Une pénurie de compétences marquée en informatique

Il y a quelques jours, les experts de l'OCDE ont publié une étude dans laquelle ils ont identifié des secteurs précis où les pénuries de compétences sont particulièrement marquées. Il s'agit de l'informatique et l'électronique, la mécanique ou l'enseignement et la formation, et également le management.

Face au déficit de compétences, l'OCDE fait plusieurs recommandations.

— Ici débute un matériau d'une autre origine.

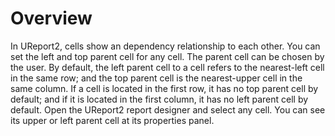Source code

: # Overview

In UReport2, cells show an dependency relationship to each other. You can set the left and top parent cell for any cell. The parent cell can be chosen by the user. By default, the left parent cell to a cell refers to the nearest-left cell in the same row; and the top parent cell is the nearest-upper cell in the same column. If a cell is located in the first row, it has no top parent cell by default; and if it is located in the first column, it has no left parent cell by default. Open the UReport2 report designer and select any cell. You can see its upper or left parent cell at its properties panel.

Si l'organisation reconnaît que de multiples efforts ont été réalisés pour améliorer l'attractivité de l'enseignement professionnel et tenter de renforcer l'apprentissage, les spécialistes préconisent entre autres "d'adapter le contenu des programmes d'enseignement professionnel afin qu'il soit davantage en adéquation avec les besoins des employeurs". Ils recommandent également aux enseignants "de suivre en permanence l'évolution des pratiques en entreprise".

Enfin, les experts proposent d'élargir l'enseignement professionnel à plus de secteurs, "et surtout aux secteurs émergents", sans apporter plus de précisions. Dans ce contexte, la réforme de la formation professionnelle et de l'apprentissage prévue par le gouvernement Philippe va être particulièrement surveillée par les employeurs dans le cadre de cette embellie économique marquée par un chômage encore pesant.